Can I run BGE-Small-EN on NVIDIA Jetson Orin Nano 8GB?

check_circle
Perfect
Yes, you can run this model!
GPU VRAM
8.0GB
Required
0.1GB
Headroom
+7.9GB

VRAM Usage

0GB 1% used 8.0GB

Performance Estimate

Tokens/sec ~90.0
Batch size 32

info Technical Analysis

The NVIDIA Jetson Orin Nano 8GB is exceptionally well-suited for running the BGE-Small-EN embedding model. With 8GB of LPDDR5 VRAM and the model only requiring 0.1GB in FP16 precision, there's a substantial VRAM headroom of 7.9GB. This allows for comfortable operation even with larger batch sizes and potentially other concurrent AI tasks. The Orin Nano's Ampere architecture, featuring 1024 CUDA cores and 32 Tensor Cores, provides ample computational power for the model's relatively small 0.03B parameter size.

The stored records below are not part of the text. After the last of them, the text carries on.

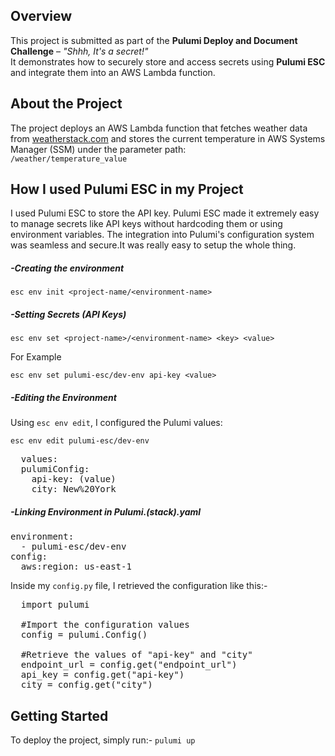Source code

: ## Overview
This project is submitted as part of the **Pulumi Deploy and Document Challenge** – *"Shhh, It's a secret!"*  
It demonstrates how to securely store and access secrets using **Pulumi ESC** and integrate them into an AWS Lambda function.

## About the Project
The project deploys an AWS Lambda function that fetches weather data from [weatherstack.com](https://weatherstack.com/) and stores the current temperature in AWS Systems Manager (SSM) under the parameter path:  
`/weather/temperature_value`

## How I used Pulumi ESC in my Project
I used Pulumi ESC to store the API key. Pulumi ESC made it extremely easy to manage secrets like API keys without hardcoding them or using environment variables. The integration into Pulumi's configuration system was seamless and secure.It was really easy to setup the whole thing.

##### -Creating the environment
`esc env init <project-name/<environment-name>`

##### -Setting Secrets (API Keys)
`esc env set <project-name>/<environment-name> <key> <value>`

For Example

`esc env set pulumi-esc/dev-env api-key <value>`

##### -Editing the Environment
Using `esc env edit`, I configured the Pulumi values:

`esc env edit pulumi-esc/dev-env`
<pre>
  values:
  pulumiConfig:
    api-key: (value)
    city: New%20York
</pre> 

##### -Linking Environment in Pulumi.(stack).yaml
<pre>environment:
  - pulumi-esc/dev-env
config:
  aws:region: us-east-1</pre>

Inside my `config.py` file, I retrieved the configuration like this:-

<pre>
  import pulumi
  
  #Import the configuration values
  config = pulumi.Config()

  #Retrieve the values of "api-key" and "city"
  endpoint_url = config.get("endpoint_url")
  api_key = config.get("api-key")
  city = config.get("city")
</pre>

## Getting Started
To deploy the project, simply run:-
`pulumi up`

Memory bandwidth, though modest at 0.07 TB/s, is not a significant bottleneck for BGE-Small-EN. Embedding models are generally less memory-bandwidth intensive than large language models. The estimated 90 tokens/sec performance is a reasonable expectation for this hardware and model combination. The estimated batch size of 32 leverages the available VRAM efficiently, maximizing throughput without exceeding memory capacity. This setup allows for efficient inference, making it suitable for edge applications and real-time processing.

lightbulb Recommendation

For optimal performance on the Jetson Orin Nano, prioritize using a framework optimized for NVIDIA GPUs, such as TensorRT or ONNX Runtime with CUDA execution. While FP16 precision works perfectly, consider experimenting with INT8 quantization to potentially increase throughput further, given the ample VRAM. Monitor memory usage and adjust batch sizes as needed to avoid exceeding the 8GB limit, especially if running other processes concurrently.

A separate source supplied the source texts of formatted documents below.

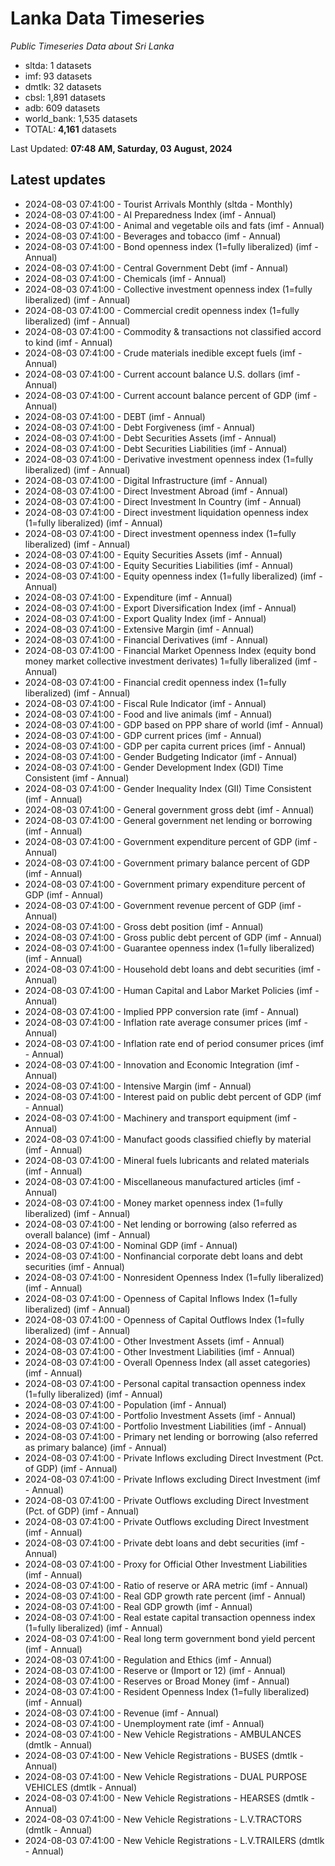 # Lanka Data Timeseries
*Public Timeseries Data about Sri Lanka*

* sltda: 1 datasets
* imf: 93 datasets
* dmtlk: 32 datasets
* cbsl: 1,891 datasets
* adb: 609 datasets
* world_bank: 1,535 datasets
* TOTAL: **4,161** datasets

Last Updated: **07:48 AM, Saturday, 03 August, 2024**

## Latest updates

* 2024-08-03 07:41:00 - Tourist Arrivals Monthly (sltda - Monthly)
* 2024-08-03 07:41:00 - AI Preparedness Index (imf - Annual)
* 2024-08-03 07:41:00 - Animal and vegetable oils and fats (imf - Annual)
* 2024-08-03 07:41:00 - Beverages and tobacco (imf - Annual)
* 2024-08-03 07:41:00 - Bond openness index (1=fully liberalized) (imf - Annual)
* 2024-08-03 07:41:00 - Central Government Debt (imf - Annual)
* 2024-08-03 07:41:00 - Chemicals (imf - Annual)
* 2024-08-03 07:41:00 - Collective investment openness index (1=fully liberalized) (imf - Annual)
* 2024-08-03 07:41:00 - Commercial credit openness index (1=fully liberalized) (imf - Annual)
* 2024-08-03 07:41:00 - Commodity & transactions not classified accord to kind (imf - Annual)
* 2024-08-03 07:41:00 - Crude materials inedible except fuels (imf - Annual)
* 2024-08-03 07:41:00 - Current account balance U.S. dollars (imf - Annual)
* 2024-08-03 07:41:00 - Current account balance percent of GDP (imf - Annual)
* 2024-08-03 07:41:00 - DEBT (imf - Annual)
* 2024-08-03 07:41:00 - Debt Forgiveness (imf - Annual)
* 2024-08-03 07:41:00 - Debt Securities Assets (imf - Annual)
* 2024-08-03 07:41:00 - Debt Securities Liabilities (imf - Annual)
* 2024-08-03 07:41:00 - Derivative investment openness index (1=fully liberalized) (imf - Annual)
* 2024-08-03 07:41:00 - Digital Infrastructure (imf - Annual)
* 2024-08-03 07:41:00 - Direct Investment Abroad (imf - Annual)
* 2024-08-03 07:41:00 - Direct Investment In Country (imf - Annual)
* 2024-08-03 07:41:00 - Direct investment liquidation openness index (1=fully liberalized) (imf - Annual)
* 2024-08-03 07:41:00 - Direct investment openness index (1=fully liberalized) (imf - Annual)
* 2024-08-03 07:41:00 - Equity Securities Assets (imf - Annual)
* 2024-08-03 07:41:00 - Equity Securities Liabilities (imf - Annual)
* 2024-08-03 07:41:00 - Equity openness index (1=fully liberalized) (imf - Annual)
* 2024-08-03 07:41:00 - Expenditure (imf - Annual)
* 2024-08-03 07:41:00 - Export Diversification Index (imf - Annual)
* 2024-08-03 07:41:00 - Export Quality Index (imf - Annual)
* 2024-08-03 07:41:00 - Extensive Margin (imf - Annual)
* 2024-08-03 07:41:00 - Financial Derivatives (imf - Annual)
* 2024-08-03 07:41:00 - Financial Market Openness Index (equity bond money market collective investment derivates) 1=fully liberalized (imf - Annual)
* 2024-08-03 07:41:00 - Financial credit openness index (1=fully liberalized) (imf - Annual)
* 2024-08-03 07:41:00 - Fiscal Rule Indicator (imf - Annual)
* 2024-08-03 07:41:00 - Food and live animals (imf - Annual)
* 2024-08-03 07:41:00 - GDP based on PPP share of world (imf - Annual)
* 2024-08-03 07:41:00 - GDP current prices (imf - Annual)
* 2024-08-03 07:41:00 - GDP per capita current prices (imf - Annual)
* 2024-08-03 07:41:00 - Gender Budgeting Indicator (imf - Annual)
* 2024-08-03 07:41:00 - Gender Development Index (GDI) Time Consistent (imf - Annual)
* 2024-08-03 07:41:00 - Gender Inequality Index (GII) Time Consistent (imf - Annual)
* 2024-08-03 07:41:00 - General government gross debt (imf - Annual)
* 2024-08-03 07:41:00 - General government net lending or borrowing (imf - Annual)
* 2024-08-03 07:41:00 - Government expenditure percent of GDP (imf - Annual)
* 2024-08-03 07:41:00 - Government primary balance percent of GDP (imf - Annual)
* 2024-08-03 07:41:00 - Government primary expenditure percent of GDP (imf - Annual)
* 2024-08-03 07:41:00 - Government revenue percent of GDP (imf - Annual)
* 2024-08-03 07:41:00 - Gross debt position (imf - Annual)
* 2024-08-03 07:41:00 - Gross public debt percent of GDP (imf - Annual)
* 2024-08-03 07:41:00 - Guarantee openness index (1=fully liberalized) (imf - Annual)
* 2024-08-03 07:41:00 - Household debt loans and debt securities (imf - Annual)
* 2024-08-03 07:41:00 - Human Capital and Labor Market Policies (imf - Annual)
* 2024-08-03 07:41:00 - Implied PPP conversion rate (imf - Annual)
* 2024-08-03 07:41:00 - Inflation rate average consumer prices (imf - Annual)
* 2024-08-03 07:41:00 - Inflation rate end of period consumer prices (imf - Annual)
* 2024-08-03 07:41:00 - Innovation and Economic Integration (imf - Annual)
* 2024-08-03 07:41:00 - Intensive Margin (imf - Annual)
* 2024-08-03 07:41:00 - Interest paid on public debt percent of GDP (imf - Annual)
* 2024-08-03 07:41:00 - Machinery and transport equipment (imf - Annual)
* 2024-08-03 07:41:00 - Manufact goods classified chiefly by material (imf - Annual)
* 2024-08-03 07:41:00 - Mineral fuels lubricants and related materials (imf - Annual)
* 2024-08-03 07:41:00 - Miscellaneous manufactured articles (imf - Annual)
* 2024-08-03 07:41:00 - Money market openness index (1=fully liberalized) (imf - Annual)
* 2024-08-03 07:41:00 - Net lending or borrowing (also referred as overall balance) (imf - Annual)
* 2024-08-03 07:41:00 - Nominal GDP (imf - Annual)
* 2024-08-03 07:41:00 - Nonfinancial corporate debt loans and debt securities (imf - Annual)
* 2024-08-03 07:41:00 - Nonresident Openness Index (1=fully liberalized) (imf - Annual)
* 2024-08-03 07:41:00 - Openness of Capital Inflows Index (1=fully liberalized) (imf - Annual)
* 2024-08-03 07:41:00 - Openness of Capital Outflows Index (1=fully liberalized) (imf - Annual)
* 2024-08-03 07:41:00 - Other Investment Assets (imf - Annual)
* 2024-08-03 07:41:00 - Other Investment Liabilities (imf - Annual)
* 2024-08-03 07:41:00 - Overall Openness Index (all asset categories) (imf - Annual)
* 2024-08-03 07:41:00 - Personal capital transaction openness index (1=fully liberalized) (imf - Annual)
* 2024-08-03 07:41:00 - Population (imf - Annual)
* 2024-08-03 07:41:00 - Portfolio Investment Assets (imf - Annual)
* 2024-08-03 07:41:00 - Portfolio Investment Liabilities (imf - Annual)
* 2024-08-03 07:41:00 - Primary net lending or borrowing (also referred as primary balance) (imf - Annual)
* 2024-08-03 07:41:00 - Private Inflows excluding Direct Investment (Pct. of GDP) (imf - Annual)
* 2024-08-03 07:41:00 - Private Inflows excluding Direct Investment (imf - Annual)
* 2024-08-03 07:41:00 - Private Outflows excluding Direct Investment (Pct. of GDP) (imf - Annual)
* 2024-08-03 07:41:00 - Private Outflows excluding Direct Investment (imf - Annual)
* 2024-08-03 07:41:00 - Private debt loans and debt securities (imf - Annual)
* 2024-08-03 07:41:00 - Proxy for Official Other Investment Liabilities (imf - Annual)
* 2024-08-03 07:41:00 - Ratio of reserve or ARA metric (imf - Annual)
* 2024-08-03 07:41:00 - Real GDP growth rate percent (imf - Annual)
* 2024-08-03 07:41:00 - Real GDP growth (imf - Annual)
* 2024-08-03 07:41:00 - Real estate capital transaction openness index (1=fully liberalized) (imf - Annual)
* 2024-08-03 07:41:00 - Real long term government bond yield percent (imf - Annual)
* 2024-08-03 07:41:00 - Regulation and Ethics (imf - Annual)
* 2024-08-03 07:41:00 - Reserve or (Import or 12) (imf - Annual)
* 2024-08-03 07:41:00 - Reserves or Broad Money (imf - Annual)
* 2024-08-03 07:41:00 - Resident Openness Index (1=fully liberalized) (imf - Annual)
* 2024-08-03 07:41:00 - Revenue (imf - Annual)
* 2024-08-03 07:41:00 - Unemployment rate (imf - Annual)
* 2024-08-03 07:41:00 - New Vehicle Registrations - AMBULANCES (dmtlk - Annual)
* 2024-08-03 07:41:00 - New Vehicle Registrations - BUSES (dmtlk - Annual)
* 2024-08-03 07:41:00 - New Vehicle Registrations - DUAL PURPOSE VEHICLES (dmtlk - Annual)
* 2024-08-03 07:41:00 - New Vehicle Registrations - HEARSES (dmtlk - Annual)
* 2024-08-03 07:41:00 - New Vehicle Registrations - L.V.TRACTORS (dmtlk - Annual)
* 2024-08-03 07:41:00 - New Vehicle Registrations - L.V.TRAILERS (dmtlk - Annual)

If you encounter performance limitations, verify that the Jetson Orin Nano is running in its maximum performance mode and that thermal throttling is not occurring. Ensure the latest NVIDIA drivers are installed for optimal compatibility and performance. Consider optimizing the input pipeline to minimize data transfer overhead between the CPU and GPU. You can also try different inference frameworks to find the one that works best with your specific application.

tune Recommended Settings

Batch_Size
32
Context_Length
512
Other_Settings
['Enable CUDA graph capture', 'Optimize input pipeline', 'Ensure proper cooling for sustained performance']
Inference_Framework
TensorRT
Quantization_Suggested
INT8

help Frequently Asked Questions

Is BGE-Small-EN compatible with NVIDIA Jetson Orin Nano 8GB? expand_more
Yes, BGE-Small-EN is perfectly compatible with the NVIDIA Jetson Orin Nano 8GB.
What VRAM is needed for BGE-Small-EN? expand_more
BGE-Small-EN requires approximately 0.1GB of VRAM in FP16 precision.
How fast will BGE-Small-EN run on NVIDIA Jetson Orin Nano 8GB? expand_more
You can expect BGE-Small-EN to run at approximately 90 tokens/sec on the NVIDIA Jetson Orin Nano 8GB.